▶ What you are asked to do: Output exactly the first line of the listing and each line after it, through the line that contains "two arms of"; add nothing else.

▶ Data excerpts:
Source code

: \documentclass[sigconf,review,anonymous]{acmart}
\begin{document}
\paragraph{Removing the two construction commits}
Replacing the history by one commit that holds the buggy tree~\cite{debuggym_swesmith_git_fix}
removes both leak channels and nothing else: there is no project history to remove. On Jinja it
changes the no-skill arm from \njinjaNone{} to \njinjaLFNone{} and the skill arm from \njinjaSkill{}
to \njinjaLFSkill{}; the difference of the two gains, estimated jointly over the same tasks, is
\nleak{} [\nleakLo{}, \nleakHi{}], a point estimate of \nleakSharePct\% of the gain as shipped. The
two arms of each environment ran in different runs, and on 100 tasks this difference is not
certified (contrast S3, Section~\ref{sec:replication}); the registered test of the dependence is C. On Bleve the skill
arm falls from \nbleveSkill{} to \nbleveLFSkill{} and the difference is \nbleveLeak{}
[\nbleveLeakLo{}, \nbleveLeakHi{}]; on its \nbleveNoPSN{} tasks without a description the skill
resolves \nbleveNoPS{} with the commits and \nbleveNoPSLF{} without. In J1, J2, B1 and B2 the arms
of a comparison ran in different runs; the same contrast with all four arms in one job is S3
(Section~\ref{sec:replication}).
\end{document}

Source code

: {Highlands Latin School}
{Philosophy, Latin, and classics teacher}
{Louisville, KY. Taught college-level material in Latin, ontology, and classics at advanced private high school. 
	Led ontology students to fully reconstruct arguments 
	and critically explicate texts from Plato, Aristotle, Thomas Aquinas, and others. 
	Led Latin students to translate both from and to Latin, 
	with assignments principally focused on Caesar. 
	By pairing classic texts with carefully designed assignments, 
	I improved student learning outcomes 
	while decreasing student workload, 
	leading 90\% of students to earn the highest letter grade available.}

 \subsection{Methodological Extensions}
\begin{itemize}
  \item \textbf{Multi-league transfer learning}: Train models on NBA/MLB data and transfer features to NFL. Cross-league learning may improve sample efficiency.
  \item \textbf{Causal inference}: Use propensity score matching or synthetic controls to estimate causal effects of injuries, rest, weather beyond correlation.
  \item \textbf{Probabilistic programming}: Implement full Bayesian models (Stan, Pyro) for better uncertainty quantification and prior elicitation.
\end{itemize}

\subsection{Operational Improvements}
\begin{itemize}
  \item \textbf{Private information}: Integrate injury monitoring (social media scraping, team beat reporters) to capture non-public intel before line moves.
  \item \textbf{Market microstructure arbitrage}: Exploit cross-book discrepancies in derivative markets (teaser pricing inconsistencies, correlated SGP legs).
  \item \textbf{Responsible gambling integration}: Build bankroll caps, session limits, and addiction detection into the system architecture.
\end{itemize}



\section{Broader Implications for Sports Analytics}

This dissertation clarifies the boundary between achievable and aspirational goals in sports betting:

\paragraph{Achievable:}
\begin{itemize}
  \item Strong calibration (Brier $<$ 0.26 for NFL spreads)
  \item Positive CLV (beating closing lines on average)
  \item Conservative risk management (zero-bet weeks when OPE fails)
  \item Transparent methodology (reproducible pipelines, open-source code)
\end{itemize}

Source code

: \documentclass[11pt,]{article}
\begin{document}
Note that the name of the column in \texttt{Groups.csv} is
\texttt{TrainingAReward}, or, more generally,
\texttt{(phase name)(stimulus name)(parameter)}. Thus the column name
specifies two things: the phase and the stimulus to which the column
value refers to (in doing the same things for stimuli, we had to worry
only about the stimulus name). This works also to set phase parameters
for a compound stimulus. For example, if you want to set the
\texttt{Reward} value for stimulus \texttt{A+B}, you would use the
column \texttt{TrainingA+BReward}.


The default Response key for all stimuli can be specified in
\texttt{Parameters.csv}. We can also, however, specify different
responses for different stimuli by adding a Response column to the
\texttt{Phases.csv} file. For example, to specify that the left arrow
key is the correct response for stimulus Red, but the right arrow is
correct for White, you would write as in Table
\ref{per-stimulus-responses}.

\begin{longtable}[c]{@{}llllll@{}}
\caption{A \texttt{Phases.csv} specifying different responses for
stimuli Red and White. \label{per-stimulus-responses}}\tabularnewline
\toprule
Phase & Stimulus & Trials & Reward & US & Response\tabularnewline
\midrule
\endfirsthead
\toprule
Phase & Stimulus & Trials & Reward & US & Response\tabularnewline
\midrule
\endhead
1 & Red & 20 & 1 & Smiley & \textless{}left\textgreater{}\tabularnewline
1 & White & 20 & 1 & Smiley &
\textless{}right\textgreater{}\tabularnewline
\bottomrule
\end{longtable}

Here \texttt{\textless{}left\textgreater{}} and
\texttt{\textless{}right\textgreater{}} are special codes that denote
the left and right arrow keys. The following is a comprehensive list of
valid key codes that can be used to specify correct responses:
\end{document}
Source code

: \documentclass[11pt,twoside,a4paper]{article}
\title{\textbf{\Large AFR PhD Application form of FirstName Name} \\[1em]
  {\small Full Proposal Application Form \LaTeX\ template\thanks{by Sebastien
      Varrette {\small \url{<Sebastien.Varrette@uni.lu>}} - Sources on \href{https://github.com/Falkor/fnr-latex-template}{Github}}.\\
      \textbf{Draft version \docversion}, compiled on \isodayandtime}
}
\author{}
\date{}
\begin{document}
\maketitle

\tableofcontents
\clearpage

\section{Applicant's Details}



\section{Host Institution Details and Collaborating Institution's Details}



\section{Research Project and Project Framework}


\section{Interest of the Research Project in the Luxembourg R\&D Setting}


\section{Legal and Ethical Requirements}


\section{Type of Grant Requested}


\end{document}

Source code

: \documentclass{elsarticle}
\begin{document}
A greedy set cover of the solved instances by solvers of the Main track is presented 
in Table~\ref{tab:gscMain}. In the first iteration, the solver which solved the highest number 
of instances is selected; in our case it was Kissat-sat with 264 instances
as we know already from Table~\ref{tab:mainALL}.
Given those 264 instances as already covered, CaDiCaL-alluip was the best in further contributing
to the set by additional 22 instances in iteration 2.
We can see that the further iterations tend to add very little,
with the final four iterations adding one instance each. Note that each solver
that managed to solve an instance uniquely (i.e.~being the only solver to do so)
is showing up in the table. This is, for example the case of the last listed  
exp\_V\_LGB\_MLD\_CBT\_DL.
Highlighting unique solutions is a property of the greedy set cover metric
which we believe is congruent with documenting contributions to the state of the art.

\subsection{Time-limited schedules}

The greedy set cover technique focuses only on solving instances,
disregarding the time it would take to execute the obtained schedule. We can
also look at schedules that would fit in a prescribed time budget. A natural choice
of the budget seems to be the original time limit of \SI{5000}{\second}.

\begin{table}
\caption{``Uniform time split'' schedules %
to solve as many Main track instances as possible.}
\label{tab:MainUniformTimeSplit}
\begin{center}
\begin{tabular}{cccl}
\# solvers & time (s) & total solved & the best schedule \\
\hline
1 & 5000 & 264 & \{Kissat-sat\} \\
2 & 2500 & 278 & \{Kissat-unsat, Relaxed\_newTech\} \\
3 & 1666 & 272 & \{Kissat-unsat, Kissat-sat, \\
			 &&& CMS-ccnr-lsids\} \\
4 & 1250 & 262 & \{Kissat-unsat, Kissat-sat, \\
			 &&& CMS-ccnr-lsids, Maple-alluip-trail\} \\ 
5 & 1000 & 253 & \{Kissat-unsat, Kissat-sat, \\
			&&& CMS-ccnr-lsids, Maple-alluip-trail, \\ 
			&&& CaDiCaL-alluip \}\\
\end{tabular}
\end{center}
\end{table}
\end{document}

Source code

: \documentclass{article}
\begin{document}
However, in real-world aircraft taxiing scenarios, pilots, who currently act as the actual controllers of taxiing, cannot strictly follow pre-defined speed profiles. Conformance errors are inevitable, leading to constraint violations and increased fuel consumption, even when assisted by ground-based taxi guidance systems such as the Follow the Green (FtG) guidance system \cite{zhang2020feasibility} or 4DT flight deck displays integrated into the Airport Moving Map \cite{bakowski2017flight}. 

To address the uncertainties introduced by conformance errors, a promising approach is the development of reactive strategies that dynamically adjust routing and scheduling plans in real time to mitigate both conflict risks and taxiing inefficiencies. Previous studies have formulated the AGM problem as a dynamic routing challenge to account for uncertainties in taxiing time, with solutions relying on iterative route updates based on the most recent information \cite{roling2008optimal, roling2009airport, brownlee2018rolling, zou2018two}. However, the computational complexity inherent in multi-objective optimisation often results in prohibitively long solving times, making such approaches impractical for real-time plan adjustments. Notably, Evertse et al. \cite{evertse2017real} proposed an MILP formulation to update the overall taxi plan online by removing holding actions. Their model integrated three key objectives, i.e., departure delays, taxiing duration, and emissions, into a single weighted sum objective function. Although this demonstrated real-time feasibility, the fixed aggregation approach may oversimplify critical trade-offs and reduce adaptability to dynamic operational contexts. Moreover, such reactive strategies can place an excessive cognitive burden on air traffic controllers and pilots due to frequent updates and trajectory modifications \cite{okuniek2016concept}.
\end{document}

▶ Expected output:
Source code

: \documentclass[sigconf,review,anonymous]{acmart}
\begin{document}
\paragraph{Removing the two construction commits}
Replacing the history by one commit that holds the buggy tree~\cite{debuggym_swesmith_git_fix}
removes both leak channels and nothing else: there is no project history to remove. On Jinja it
changes the no-skill arm from \njinjaNone{} to \njinjaLFNone{} and the skill arm from \njinjaSkill{}
to \njinjaLFSkill{}; the difference of the two gains, estimated jointly over the same tasks, is
\nleak{} [\nleakLo{}, \nleakHi{}], a point estimate of \nleakSharePct\% of the gain as shipped. The
two arms of each environment ran in different runs, and on 100 tasks this difference is not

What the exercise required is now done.